Spatial queries with bounds
Filter data by geographic bounding box:
from pyopensky.trino import Trino
trino = Trino()
# Download data within geographic bounds (west, south, east, north)
df = trino.history(
start="2023-07-01",
stop="2023-07-02",
bounds=(1.06, 43.38, 1.74, 43.85), # Toulouse area
StateVectorsData4.baroaltitude < 3048, # Below 10,000 ft
)
Spatial functions with SQLAlchemy
Use Trino’s geospatial functions for advanced filtering:
from sqlalchemy import func
from pyopensky.schema import StateVectorsData4
from pyopensky.trino import Trino
trino = Trino()
# Aircraft within 50 nautical miles of an airport
airport_lat, airport_lon = 52.308601, 4.76389 # Amsterdam Schiphol
df = trino.history(
"2023-03-01 12:00",
"2023-03-01 13:00",
func.ST_Distance(
func.to_spherical_geography(func.ST_Point(airport_lon, airport_lat)),
func.to_spherical_geography(
func.ST_Point(StateVectorsData4.lon, StateVectorsData4.lat)
),
) <= 50 * 1852, # 50 nautical miles in meters
arrival_airport="EHAM",
)
Tip
The example above finds aircraft within a circular area. This is more accurate than rectangular bounds for airport vicinity queries.
Ring-shaped area queries
Query aircraft in a specific distance range (e.g., for approach patterns):
from sqlalchemy import func
from pyopensky.schema import StateVectorsData4
from pyopensky.trino import Trino
trino = Trino()
airport_lat, airport_lon = 47.464722, 8.549167 # Zurich Airport
# Aircraft between 49 and 50 nautical miles from airport
df = trino.history(
start="2023-01-01",
stop="2023-02-01",
func.ST_Distance(
func.to_spherical_geography(func.ST_Point(airport_lon, airport_lat)),
func.to_spherical_geography(
func.ST_Point(StateVectorsData4.lon, StateVectorsData4.lat)
),
) <= 50 * 1852,
func.ST_Distance(
func.to_spherical_geography(func.ST_Point(airport_lon, airport_lat)),
func.to_spherical_geography(
func.ST_Point(StateVectorsData4.lon, StateVectorsData4.lat)
),
) > 49 * 1852,
arrival_airport="LSZH",
)
Query data from specific ADS-B receivers
Filter by sensor serial numbers to get data from specific ground stations:
from pyopensky.trino import Trino
trino = Trino()
# Data from specific sensors
df = trino.history(
start="2021-08-24 09:00",
stop="2021-08-24 09:10",
bounds=(17.8936, 59.6118, 17.9894, 59.6716),
serials=(-1408232560, -1408232534), # Specific receiver IDs
)
Note
Serial numbers can be positive or negative integers. Use a single integer or tuple of integers.
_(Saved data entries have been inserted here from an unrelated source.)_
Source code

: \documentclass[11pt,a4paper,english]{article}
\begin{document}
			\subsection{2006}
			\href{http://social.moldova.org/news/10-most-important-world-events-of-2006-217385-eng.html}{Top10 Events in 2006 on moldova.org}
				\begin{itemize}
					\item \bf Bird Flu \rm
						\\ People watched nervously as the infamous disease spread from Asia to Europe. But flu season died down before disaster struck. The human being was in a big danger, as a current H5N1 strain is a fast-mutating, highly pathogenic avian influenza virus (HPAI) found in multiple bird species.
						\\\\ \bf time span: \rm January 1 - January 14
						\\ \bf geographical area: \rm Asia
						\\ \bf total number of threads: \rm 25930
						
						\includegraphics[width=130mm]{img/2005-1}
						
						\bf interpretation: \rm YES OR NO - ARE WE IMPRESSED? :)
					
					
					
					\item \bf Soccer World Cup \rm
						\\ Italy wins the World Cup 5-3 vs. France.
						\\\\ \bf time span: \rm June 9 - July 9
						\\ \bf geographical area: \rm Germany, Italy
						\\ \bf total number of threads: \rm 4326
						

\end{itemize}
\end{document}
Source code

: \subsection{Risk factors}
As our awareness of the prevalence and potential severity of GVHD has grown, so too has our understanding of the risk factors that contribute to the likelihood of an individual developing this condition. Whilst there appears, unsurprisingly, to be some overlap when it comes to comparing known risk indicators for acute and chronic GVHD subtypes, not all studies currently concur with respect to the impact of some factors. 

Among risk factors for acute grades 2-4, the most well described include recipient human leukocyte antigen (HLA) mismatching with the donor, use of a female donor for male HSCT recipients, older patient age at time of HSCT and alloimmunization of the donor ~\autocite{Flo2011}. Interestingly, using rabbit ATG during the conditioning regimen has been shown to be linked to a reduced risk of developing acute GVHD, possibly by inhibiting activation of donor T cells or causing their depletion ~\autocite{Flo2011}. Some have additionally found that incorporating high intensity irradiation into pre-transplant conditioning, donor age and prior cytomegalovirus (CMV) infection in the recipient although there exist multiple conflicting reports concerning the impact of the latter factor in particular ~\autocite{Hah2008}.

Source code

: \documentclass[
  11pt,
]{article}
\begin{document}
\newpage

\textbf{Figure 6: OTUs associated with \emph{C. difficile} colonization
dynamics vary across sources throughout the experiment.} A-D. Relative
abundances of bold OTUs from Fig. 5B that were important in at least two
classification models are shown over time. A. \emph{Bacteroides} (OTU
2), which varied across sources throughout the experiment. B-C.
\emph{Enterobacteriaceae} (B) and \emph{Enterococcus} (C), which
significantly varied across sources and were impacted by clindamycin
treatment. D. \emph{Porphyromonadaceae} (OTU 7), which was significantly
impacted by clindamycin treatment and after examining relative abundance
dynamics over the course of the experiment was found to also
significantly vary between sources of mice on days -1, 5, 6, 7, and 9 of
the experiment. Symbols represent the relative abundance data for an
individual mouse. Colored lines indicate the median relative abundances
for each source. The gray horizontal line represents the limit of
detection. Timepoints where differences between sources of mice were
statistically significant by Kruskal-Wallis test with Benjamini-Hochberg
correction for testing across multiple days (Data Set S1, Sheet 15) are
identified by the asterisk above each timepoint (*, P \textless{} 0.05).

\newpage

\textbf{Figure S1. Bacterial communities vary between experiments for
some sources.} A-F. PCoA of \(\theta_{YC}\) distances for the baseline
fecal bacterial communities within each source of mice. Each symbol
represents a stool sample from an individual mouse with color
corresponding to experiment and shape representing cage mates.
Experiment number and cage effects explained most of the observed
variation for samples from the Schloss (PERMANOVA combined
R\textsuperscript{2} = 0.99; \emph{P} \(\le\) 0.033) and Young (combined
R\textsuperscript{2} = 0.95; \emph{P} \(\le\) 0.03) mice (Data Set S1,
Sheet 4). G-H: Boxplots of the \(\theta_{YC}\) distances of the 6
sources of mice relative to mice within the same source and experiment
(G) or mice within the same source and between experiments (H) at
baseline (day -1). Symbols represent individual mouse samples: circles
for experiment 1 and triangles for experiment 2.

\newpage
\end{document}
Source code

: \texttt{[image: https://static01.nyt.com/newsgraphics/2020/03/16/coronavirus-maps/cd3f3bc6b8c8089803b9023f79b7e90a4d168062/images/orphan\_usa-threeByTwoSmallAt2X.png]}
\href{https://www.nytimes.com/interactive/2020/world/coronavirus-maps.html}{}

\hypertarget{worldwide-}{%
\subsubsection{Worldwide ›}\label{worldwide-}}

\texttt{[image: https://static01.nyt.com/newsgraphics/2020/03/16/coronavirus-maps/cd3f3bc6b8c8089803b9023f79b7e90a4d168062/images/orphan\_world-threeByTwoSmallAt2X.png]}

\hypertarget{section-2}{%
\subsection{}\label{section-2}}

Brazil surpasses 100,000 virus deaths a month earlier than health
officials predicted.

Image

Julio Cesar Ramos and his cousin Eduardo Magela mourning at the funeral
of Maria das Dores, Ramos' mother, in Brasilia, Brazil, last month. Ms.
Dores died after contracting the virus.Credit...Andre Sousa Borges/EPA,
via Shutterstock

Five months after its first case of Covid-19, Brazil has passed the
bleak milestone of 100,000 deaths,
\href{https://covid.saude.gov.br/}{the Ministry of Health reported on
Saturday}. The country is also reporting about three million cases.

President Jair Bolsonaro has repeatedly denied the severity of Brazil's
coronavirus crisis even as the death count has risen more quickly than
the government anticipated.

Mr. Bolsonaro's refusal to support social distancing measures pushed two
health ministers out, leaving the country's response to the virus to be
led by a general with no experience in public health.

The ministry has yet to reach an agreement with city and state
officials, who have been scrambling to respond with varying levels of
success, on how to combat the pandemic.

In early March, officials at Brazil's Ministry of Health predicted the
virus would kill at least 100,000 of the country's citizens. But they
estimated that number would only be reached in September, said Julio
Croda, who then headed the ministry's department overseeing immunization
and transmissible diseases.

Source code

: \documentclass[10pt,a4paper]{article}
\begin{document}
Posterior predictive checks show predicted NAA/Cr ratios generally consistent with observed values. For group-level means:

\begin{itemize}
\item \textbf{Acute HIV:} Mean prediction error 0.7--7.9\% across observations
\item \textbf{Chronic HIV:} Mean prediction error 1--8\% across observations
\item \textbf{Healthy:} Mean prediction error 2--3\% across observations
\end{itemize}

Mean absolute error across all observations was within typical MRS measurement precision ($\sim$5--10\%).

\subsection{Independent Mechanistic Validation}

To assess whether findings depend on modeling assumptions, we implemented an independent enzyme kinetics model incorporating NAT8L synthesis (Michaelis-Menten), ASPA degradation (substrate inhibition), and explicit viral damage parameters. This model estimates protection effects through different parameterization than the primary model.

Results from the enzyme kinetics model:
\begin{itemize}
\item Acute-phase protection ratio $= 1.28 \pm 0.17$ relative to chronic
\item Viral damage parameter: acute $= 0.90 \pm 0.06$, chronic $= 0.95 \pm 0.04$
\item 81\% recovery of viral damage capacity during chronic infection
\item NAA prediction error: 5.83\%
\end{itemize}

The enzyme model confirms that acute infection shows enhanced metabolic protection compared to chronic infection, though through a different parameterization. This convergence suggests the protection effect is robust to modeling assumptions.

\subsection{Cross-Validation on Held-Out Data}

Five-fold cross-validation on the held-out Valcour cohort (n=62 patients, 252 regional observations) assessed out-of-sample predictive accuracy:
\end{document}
Extending temporal range for airport queries
Use time_buffer to include aircraft that departed/arrived slightly outside the time window:
from pyopensky.trino import Trino
trino = Trino()
# Get flights with 30-minute buffer before/after time window
df = trino.history(
start="2024-03-16 09:00",
stop="2024-03-16 11:00",
airport="UGTB",
time_buffer="30m", # Also accepts "1h", "45min", etc.
)
This is useful when you want complete flight trajectories that may start or end outside your time range.
Filtering with boolean expressions
Use SQLAlchemy expressions for complex filtering:
from sqlalchemy import not_, func
from pyopensky.schema import StateVectorsData4
from pyopensky.trino import Trino
trino = Trino()
# Non-commercial aircraft (negative lookahead for commercial pattern)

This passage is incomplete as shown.